World New York Loves You

“What I’m supposed to do is guess birthdays within in one month either way. So I write my guess down as a Jerry line. It could be January, July or June, so it cuts my odds to one chance in six rather than one in twelve. And since it’s easier with kids, anyway, and that’s what people usually asked about, my guesses were right on.

“I got the job through a friend, third generation carnie. The family owned a show and ran a string of stands in it. I hemmed and hawed and finally said yes and ran out there where they were already going on.

“It was a lot of work. Lots of days, I’d work sixteen, seventeen hours. At first I did the guessing booth. I’d make oats in like the first hour, and everything after that was cream. Making oats is, like, making enough money to eat off of. Kind of approved corruption: everybody does it, takes the first few dollars of the day aside for lunch or booze or whatever.
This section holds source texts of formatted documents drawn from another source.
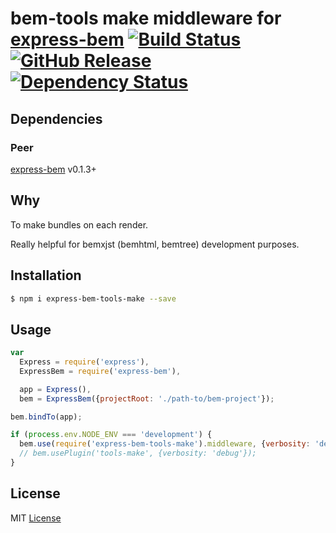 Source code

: 
# bem-tools make middleware for [express-bem][] [![Build Status](https://travis-ci.org/zxqfox/express-bem-tools-make.svg)](https://travis-ci.org/zxqfox/express-bem-tools-make) [![GitHub Release](http://img.shields.io/github/release/zxqfox/express-bem-tools-make.svg)](https://github.com/zxqfox/express-bem-tools-make/releases) [![Dependency Status](https://david-dm.org/zxqfox/express-bem.png)](https://david-dm.org/zxqfox/express-bem-tools-make)

[express-bem]: https://github.com/zxqfox/express-bem

## Dependencies

### Peer

[express-bem][] v0.1.3+

Why
---

To make bundles on each render.

Really helpful for bemxjst (bemhtml, bemtree) development purposes.

Installation
------------

```sh
$ npm i express-bem-tools-make --save
```

Usage
-----

```js
var
  Express = require('express'),
  ExpressBem = require('express-bem'),

  app = Express(),
  bem = ExpressBem({projectRoot: './path-to/bem-project'});

bem.bindTo(app);

if (process.env.NODE_ENV === 'development') {
  bem.use(require('express-bem-tools-make').middleware, {verbosity: 'debug'});
  // bem.usePlugin('tools-make', {verbosity: 'debug'});
}
```

License
-------

MIT [License][]

[License]: https://github.com/zxqfox/express-bem/blob/master/LICENSE
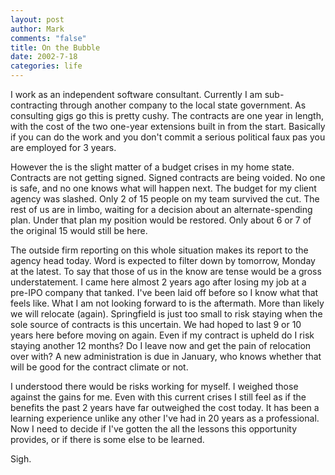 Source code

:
 ```yaml
--- 
layout: post
author: Mark
comments: "false"
title: On the Bubble
date: 2002-7-18
categories: life
---
```

I work as an independent software consultant. Currently I am sub-contracting through another company to the local state government. As consulting gigs go this is pretty cushy. The contracts are one year in length, with the cost of the two one-year extensions built in from the start. Basically if you can do the work and you don't commit a serious political faux pas you are employed for 3 years.

However the is the slight matter of a budget crises in my home state. Contracts are not getting signed. Signed contracts are being voided. No one is safe, and no one knows what will happen next. The budget for my client agency was slashed. Only 2 of 15 people on my team survived the cut. The rest of us are in limbo, waiting for a decision about an alternate-spending plan. Under that plan my position would be restored. Only about 6 or 7 of the original 15 would still be here.

The outside firm reporting on this whole situation makes its report to the agency head today. Word is expected to filter down by tomorrow, Monday at the latest. To say that those of us in the know are tense would be a gross understatement. I came here almost 2 years ago after losing my job at a pre-IPO company that tanked. I've been laid off before so I know what that feels like. What I am not looking forward to is the aftermath. More than likely we will relocate (again). Springfield is just too small to risk staying when the sole source of contracts is this uncertain. We had hoped to last 9 or 10 years here before moving on again. Even if my contract is upheld do I risk staying another 12 months? Do I leave now and get the pain of relocation over with? A new administration is due in January, who knows whether that will be good for the contract climate or not.

I understood there would be risks working for myself. I weighed those against the gains for me. Even with this current crises I still feel as if the benefits the past 2 years have far outweighed the cost today. It has been a learning experience unlike any other I've had in 20 years as a professional. Now I need to decide if I've gotten the all the lessons this opportunity provides, or if there is some else to be learned.

Sigh.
“There’s a lot of opportunity for making a little on the side. I never did, except when I had to. If you’re not a little corrupt like the rest of them you might be in for a good beating. But most of the carnies (yeah, they do use the word, though some see different things in it), they’d take every chance they could to make a few dollars. The other guessers, some days, they’d bring in a third of what I was bringing in. At least, that’s what they’d report to the office. No, they’d never get caught. Only a dumbass would get caught. You have to start taking from the very first day. One dollar in the right pocket for the office, two in the left pocket for whiskey. The office can’t know how much to expect from you on upcoming days that way. If the amount changes, that’s where you get caught.

“Some of the carnies, and not just the guessers (who had the least chance out of anybody for lifting a little free green), would take their apron, the entire day’s take, to the local watering hole and buy everybody rounds. They were supposed to bring it back to the office, of course. Sometimes there’d be someone who’d take off with the rolls not to be seen until the next season. They’re always hired back. They know the ropes. The losses are built in, and there’s cash everywhere, enough for everybody and a little grift. My friend had a new Jeep Cherokee, guns, a massive stereo system, everything he wanted. The whole family was rich.

“Out of the various workers on the track (we set up the booths always in a circle that ran people around counterclockwise; I don’t know why), the ticket-takers probably had the best chance for grift.

“Say you had two tiers of ticket prices. You could either buy 10 tickets for 12.50 dollars or 20 tickets for 17.50. The ticket-taker probably sells a lot of each. But when she (and she’s always a she) counts up the take at night, she’ll count the number of tickets she sold, figure them all as the lower-priced tickets with a few expensive ones thrown in for disguise and to keep the balance. So while a 100 tickets at 12.50 per ten would bring in 125.00, 100 tickets at 17.50 per 20 would bring in 87.50. She’d just keep the 37.5 difference, making out all the while that the 100 tickets were all discounted tickets. Think about it a while, and then figure that some of the big carnivals would see ten, fifteen thousand visitors a day. Some of those ticket-takers had it down. You could tell who was doing it: their money always came out exactly to the last nickel.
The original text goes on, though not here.